══ DATASET EXTRACT ══

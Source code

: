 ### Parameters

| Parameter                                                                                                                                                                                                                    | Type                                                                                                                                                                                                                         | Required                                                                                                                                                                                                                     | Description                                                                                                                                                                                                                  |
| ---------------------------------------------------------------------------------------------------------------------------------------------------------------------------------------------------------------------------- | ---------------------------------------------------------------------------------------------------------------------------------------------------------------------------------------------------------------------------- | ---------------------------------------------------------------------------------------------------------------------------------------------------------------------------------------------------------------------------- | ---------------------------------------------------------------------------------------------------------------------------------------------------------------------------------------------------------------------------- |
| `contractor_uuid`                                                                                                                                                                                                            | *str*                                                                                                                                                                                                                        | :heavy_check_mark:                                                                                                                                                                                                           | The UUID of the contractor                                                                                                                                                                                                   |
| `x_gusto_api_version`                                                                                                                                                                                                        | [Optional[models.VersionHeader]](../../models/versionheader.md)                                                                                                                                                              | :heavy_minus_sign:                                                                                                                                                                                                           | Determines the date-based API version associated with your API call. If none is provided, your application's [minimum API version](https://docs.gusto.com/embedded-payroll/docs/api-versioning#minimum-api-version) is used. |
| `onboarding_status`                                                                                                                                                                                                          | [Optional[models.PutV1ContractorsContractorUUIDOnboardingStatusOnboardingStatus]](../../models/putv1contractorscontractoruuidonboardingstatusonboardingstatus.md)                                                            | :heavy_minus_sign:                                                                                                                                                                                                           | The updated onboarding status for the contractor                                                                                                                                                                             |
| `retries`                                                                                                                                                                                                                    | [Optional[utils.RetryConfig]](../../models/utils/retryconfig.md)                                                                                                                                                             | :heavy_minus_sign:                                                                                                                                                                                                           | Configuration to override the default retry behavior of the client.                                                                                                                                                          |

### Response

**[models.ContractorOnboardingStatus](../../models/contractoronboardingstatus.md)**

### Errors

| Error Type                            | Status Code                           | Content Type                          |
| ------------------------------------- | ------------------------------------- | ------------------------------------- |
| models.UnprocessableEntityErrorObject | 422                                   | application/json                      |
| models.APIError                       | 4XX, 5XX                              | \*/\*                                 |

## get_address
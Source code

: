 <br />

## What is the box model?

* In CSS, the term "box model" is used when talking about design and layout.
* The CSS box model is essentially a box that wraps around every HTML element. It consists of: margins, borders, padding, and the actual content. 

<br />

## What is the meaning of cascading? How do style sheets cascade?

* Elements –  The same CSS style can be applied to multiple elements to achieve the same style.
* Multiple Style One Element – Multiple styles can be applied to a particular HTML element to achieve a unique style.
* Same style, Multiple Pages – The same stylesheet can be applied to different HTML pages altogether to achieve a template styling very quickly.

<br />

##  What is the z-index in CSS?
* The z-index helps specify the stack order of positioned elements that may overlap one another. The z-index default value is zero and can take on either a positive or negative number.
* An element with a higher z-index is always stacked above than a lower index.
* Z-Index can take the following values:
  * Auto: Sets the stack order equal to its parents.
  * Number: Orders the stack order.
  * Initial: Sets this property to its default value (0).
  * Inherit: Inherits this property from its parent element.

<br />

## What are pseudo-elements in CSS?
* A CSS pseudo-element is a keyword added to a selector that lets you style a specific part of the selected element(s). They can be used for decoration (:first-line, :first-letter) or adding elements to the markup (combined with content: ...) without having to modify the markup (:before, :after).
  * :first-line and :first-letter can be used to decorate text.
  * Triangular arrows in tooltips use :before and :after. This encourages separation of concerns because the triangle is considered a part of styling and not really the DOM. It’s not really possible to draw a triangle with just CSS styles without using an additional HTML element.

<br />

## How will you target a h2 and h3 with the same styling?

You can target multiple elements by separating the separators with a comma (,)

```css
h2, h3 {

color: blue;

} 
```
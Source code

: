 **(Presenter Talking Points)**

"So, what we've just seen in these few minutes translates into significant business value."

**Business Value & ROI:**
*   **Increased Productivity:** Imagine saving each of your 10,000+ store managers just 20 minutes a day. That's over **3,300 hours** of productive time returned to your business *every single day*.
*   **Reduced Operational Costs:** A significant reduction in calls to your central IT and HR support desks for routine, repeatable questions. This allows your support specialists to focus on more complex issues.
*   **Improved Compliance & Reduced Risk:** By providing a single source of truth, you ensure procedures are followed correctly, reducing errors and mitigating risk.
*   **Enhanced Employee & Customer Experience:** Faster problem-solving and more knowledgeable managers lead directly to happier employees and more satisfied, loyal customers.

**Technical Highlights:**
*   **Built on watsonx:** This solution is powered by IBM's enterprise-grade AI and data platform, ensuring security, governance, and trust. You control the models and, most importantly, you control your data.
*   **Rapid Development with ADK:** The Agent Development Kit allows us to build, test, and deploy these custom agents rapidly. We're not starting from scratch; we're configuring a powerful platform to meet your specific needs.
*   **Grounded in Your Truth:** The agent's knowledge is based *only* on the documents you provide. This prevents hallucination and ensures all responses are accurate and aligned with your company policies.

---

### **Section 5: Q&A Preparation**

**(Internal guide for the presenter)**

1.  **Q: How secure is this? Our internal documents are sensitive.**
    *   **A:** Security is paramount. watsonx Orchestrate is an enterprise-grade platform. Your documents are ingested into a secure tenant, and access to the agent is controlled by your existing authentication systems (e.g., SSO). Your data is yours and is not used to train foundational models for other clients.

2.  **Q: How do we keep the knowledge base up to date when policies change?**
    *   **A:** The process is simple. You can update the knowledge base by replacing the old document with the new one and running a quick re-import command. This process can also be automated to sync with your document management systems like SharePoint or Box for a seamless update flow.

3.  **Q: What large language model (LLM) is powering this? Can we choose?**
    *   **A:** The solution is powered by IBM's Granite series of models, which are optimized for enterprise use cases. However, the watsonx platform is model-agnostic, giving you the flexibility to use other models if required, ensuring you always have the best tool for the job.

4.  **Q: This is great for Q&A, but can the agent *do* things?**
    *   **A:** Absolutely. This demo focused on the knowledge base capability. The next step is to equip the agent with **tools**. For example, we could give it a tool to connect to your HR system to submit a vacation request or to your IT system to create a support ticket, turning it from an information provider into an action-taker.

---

═══

Write out only the lines that run from the line containing "the actual content." through the line containing "## What is the meaning", both included, exactly as they appear above.

* The CSS box model is essentially a box that wraps around every HTML element. It consists of: margins, borders, padding, and the actual content. 

<br />

## What is the meaning of cascading? How do style sheets cascade?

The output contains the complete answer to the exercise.